## INSTRUCTIONS TO FOLLOW
Copy out only the span from the line with "Chromatin, Dna-protein interactions, Transcription, Binding" to the end of the data, both ends kept, word for word.

## LISTED RECORDS
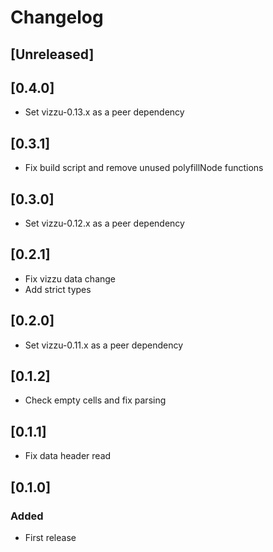 # Changelog

## [Unreleased]

## [0.4.0]

-   Set vizzu-0.13.x as a peer dependency

## [0.3.1]

-   Fix build script and remove unused polyfillNode functions

## [0.3.0]

-   Set vizzu-0.12.x as a peer dependency

## [0.2.1]

-   Fix vizzu data change
-   Add strict types

## [0.2.0]

-   Set vizzu-0.11.x as a peer dependency

## [0.1.2]

-   Check empty cells and fix parsing

## [0.1.1]

-   Fix data header read

## [0.1.0]

### Added

-   First release
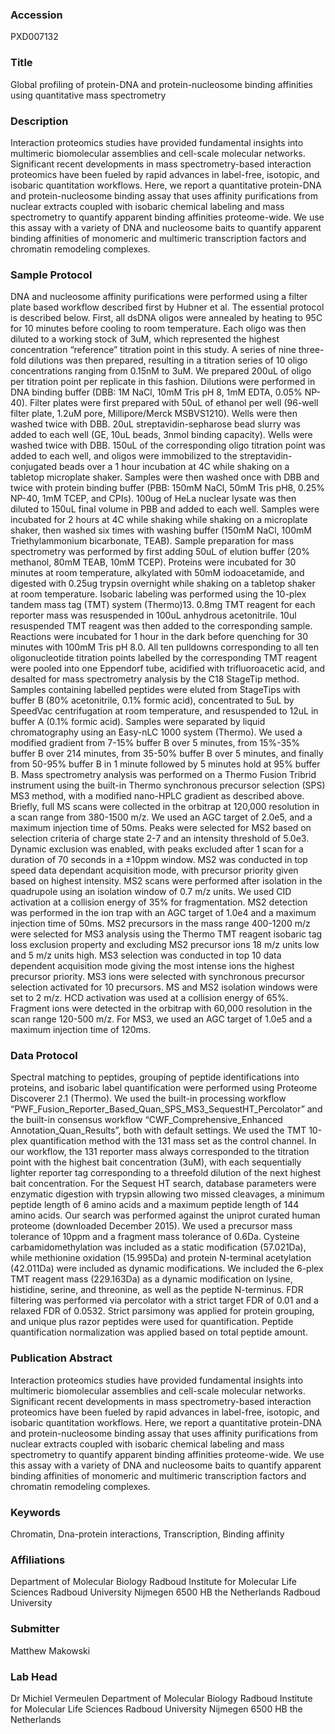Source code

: ### Accession
PXD007132

### Title
Global profiling of protein-DNA and protein-nucleosome binding affinities using quantitative mass spectrometry

### Description
Interaction proteomics studies have provided fundamental insights into multimeric biomolecular assemblies and cell-scale molecular networks. Significant recent developments in mass spectrometry-based interaction proteomics have been fueled by rapid advances in label-free, isotopic, and isobaric quantitation workflows. Here, we report a quantitative protein-DNA and protein-nucleosome binding assay that uses affinity purifications from nuclear extracts coupled with isobaric chemical labeling and mass spectrometry to quantify apparent binding affinities proteome-wide. We use this assay with a variety of DNA and nucleosome baits to quantify apparent binding affinities of monomeric and multimeric transcription factors and chromatin remodeling complexes.

### Sample Protocol
DNA and nucleosome affinity purifications were performed using a filter plate based workflow described first by Hubner et al. The essential protocol is described below. First, all dsDNA oligos were annealed by heating to 95C for 10 minutes before cooling to room temperature. Each oligo was then diluted to a working stock of 3uM, which represented the highest concentration “reference” titration point in this study. A series of nine three-fold dilutions was then prepared, resulting in a titration series of 10 oligo concentrations ranging from 0.15nM to 3uM. We prepared 200uL of oligo per titration point per replicate in this fashion. Dilutions were performed in DNA binding buffer (DBB: 1M NaCl, 10mM Tris pH 8, 1mM EDTA, 0.05% NP-40). Filter plates were first prepared with 50uL of ethanol per well (96-well filter plate, 1.2uM pore, Millipore/Merck MSBVS1210). Wells were then washed twice with DBB. 20uL streptavidin-sepharose bead slurry was added to each well (GE, 10uL beads, 3nmol binding capacity). Wells were washed twice with DBB. 150uL of the corresponding oligo titration point was added to each well, and oligos were immobilized to the streptavidin-conjugated beads over a 1 hour incubation at 4C while shaking on a tabletop microplate shaker. Samples were then washed once with DBB and twice with protein binding buffer (PBB: 150mM NaCl, 50mM Tris pH8, 0.25% NP-40, 1mM TCEP, and CPIs). 100ug of HeLa nuclear lysate was then diluted to 150uL final volume in PBB and added to each well. Samples were incubated for 2 hours at 4C while shaking while shaking on a microplate shaker, then washed six times with washing buffer (150mM NaCl, 100mM Triethylammonium bicarbonate, TEAB). Sample preparation for mass spectrometry was performed by first adding 50uL of elution buffer (20% methanol, 80mM TEAB, 10mM TCEP). Proteins were incubated for 30 minutes at room temperature, alkylated with 50mM iodoacetamide, and digested with 0.25ug trypsin overnight while shaking on a tabletop shaker at room temperature. Isobaric labeling was performed using the 10-plex tandem mass tag (TMT) system (Thermo)13. 0.8mg TMT reagent for each reporter mass was resuspended in 100uL anhydrous acetonitrile. 10ul resuspended TMT reagent was then added to the corresponding sample. Reactions were incubated for 1 hour in the dark before quenching for 30 minutes with 100mM Tris pH 8.0. All ten pulldowns corresponding to all ten oligonucleotide titration points labelled by the corresponding TMT reagent were pooled into one Eppendorf tube, acidified with trifluoroacetic acid, and desalted for mass spectrometry analysis by the C18 StageTip method. Samples containing labelled peptides were eluted from StageTips with buffer B (80% acetonitrile, 0.1% formic acid), concentrated to 5uL by SpeedVac centrifugation at room temperature, and resuspended to 12uL in buffer A (0.1% formic acid). Samples were separated by liquid chromatography using an Easy-nLC 1000 system (Thermo). We used a modified gradient from 7-15% buffer B over 5 minutes, from 15%-35% buffer B over 214 minutes, from 35-50% buffer B over 5 minutes, and finally from 50-95% buffer B in 1 minute followed by 5 minutes hold at 95% buffer B. Mass spectrometry analysis was performed on a Thermo Fusion Tribrid instrument using the built-in Thermo synchronous precursor selection (SPS) MS3 method, with a modified nano-HPLC gradient as described above. Briefly, full MS scans were collected in the orbitrap at 120,000 resolution in a scan range from 380-1500 m/z. We used an AGC target of 2.0e5, and a maximum injection time of 50ms. Peaks were selected for MS2 based on selection criteria of charge state 2-7 and an intensity threshold of 5.0e3. Dynamic exclusion was enabled, with peaks excluded after 1 scan for a duration of 70 seconds in a ±10ppm window. MS2 was conducted in top speed data dependant acquisition mode, with precursor priority given based on highest intensity. MS2 scans were performed after isolation in the quadrupole using an isolation window of 0.7 m/z units. We used CID activation at a collision energy of 35% for fragmentation. MS2 detection was performed in the ion trap with an AGC target of 1.0e4 and a maximum injection time of 50ms. MS2 precursors in the mass range 400-1200 m/z were selected for MS3 analysis using the Thermo TMT reagent isobaric tag loss exclusion property and excluding MS2 precursor ions 18 m/z units low and 5 m/z units high. MS3 selection was conducted in top 10 data dependent acquisition mode giving the most intense ions the highest precursor priority. MS3 ions were selected with synchronous precursor selection activated for 10 precursors. MS and MS2 isolation windows were set to 2 m/z. HCD activation was used at a collision energy of 65%. Fragment ions were detected in the orbitrap with 60,000 resolution in the scan range 120-500 m/z. For MS3, we used an AGC target of 1.0e5 and a maximum injection time of 120ms.

### Data Protocol
Spectral matching to peptides, grouping of peptide identifications into proteins, and isobaric label quantification were performed using Proteome Discoverer 2.1 (Thermo). We used the built-in processing workflow “PWF_Fusion_Reporter_Based_Quan_SPS_MS3_SequestHT_Percolator” and the built-in consensus workflow “CWF_Comprehensive_Enhanced Annotation_Quan_Results”, both with default settings. We used the TMT 10-plex quantification method with the 131 mass set as the control channel. In our workflow, the 131 reporter mass always corresponded to the titration point with the highest bait concentration (3uM), with each sequentially lighter reporter tag corresponding to a threefold dilution of the next highest bait concentration. For the Sequest HT search, database parameters were enzymatic digestion with trypsin allowing two missed cleavages, a minimum peptide length of 6 amino acids and a maximum peptide length of 144 amino acids. Our search was performed against the uniprot curated human proteome (downloaded December 2015). We used a precursor mass tolerance of 10ppm and a fragment mass tolerance of 0.6Da. Cysteine carbamidomethylation was included as a static modification (57.021Da), while methionine oxidation (15.995Da) and protein N-terminal acetylation (42.011Da) were included as dynamic modifications. We included the 6-plex TMT reagent mass (229.163Da) as a dynamic modification on lysine, histidine, serine, and threonine, as well as the peptide N-terminus. FDR filtering was performed via percolator with a strict target FDR of 0.01 and a relaxed FDR of 0.0532. Strict parsimony was applied for protein grouping, and unique plus razor peptides were used for quantification. Peptide quantification normalization was applied based on total peptide amount.

### Publication Abstract
Interaction proteomics studies have provided fundamental insights into multimeric biomolecular assemblies and cell-scale molecular networks. Significant recent developments in mass spectrometry-based interaction proteomics have been fueled by rapid advances in label-free, isotopic, and isobaric quantitation workflows. Here, we report a quantitative protein-DNA and protein-nucleosome binding assay that uses affinity purifications from nuclear extracts coupled with isobaric chemical labeling and mass spectrometry to quantify apparent binding affinities proteome-wide. We use this assay with a variety of DNA and nucleosome baits to quantify apparent binding affinities of monomeric and multimeric transcription factors and chromatin remodeling complexes.

### Keywords
Chromatin, Dna-protein interactions, Transcription, Binding affinity

### Affiliations
Department of Molecular Biology  Radboud Institute for Molecular Life Sciences  Radboud University  Nijmegen 6500 HB  the Netherlands
Radboud University

### Submitter
Matthew Makowski

### Lab Head
Dr Michiel Vermeulen
Department of Molecular Biology  Radboud Institute for Molecular Life Sciences  Radboud University  Nijmegen 6500 HB  the Netherlands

## EXERCISE OUTPUT
Chromatin, Dna-protein interactions, Transcription, Binding affinity

### Affiliations
Department of Molecular Biology  Radboud Institute for Molecular Life Sciences  Radboud University  Nijmegen 6500 HB  the Netherlands
Radboud University

### Submitter
Matthew Makowski

### Lab Head
Dr Michiel Vermeulen
Department of Molecular Biology  Radboud Institute for Molecular Life Sciences  Radboud University  Nijmegen 6500 HB  the Netherlands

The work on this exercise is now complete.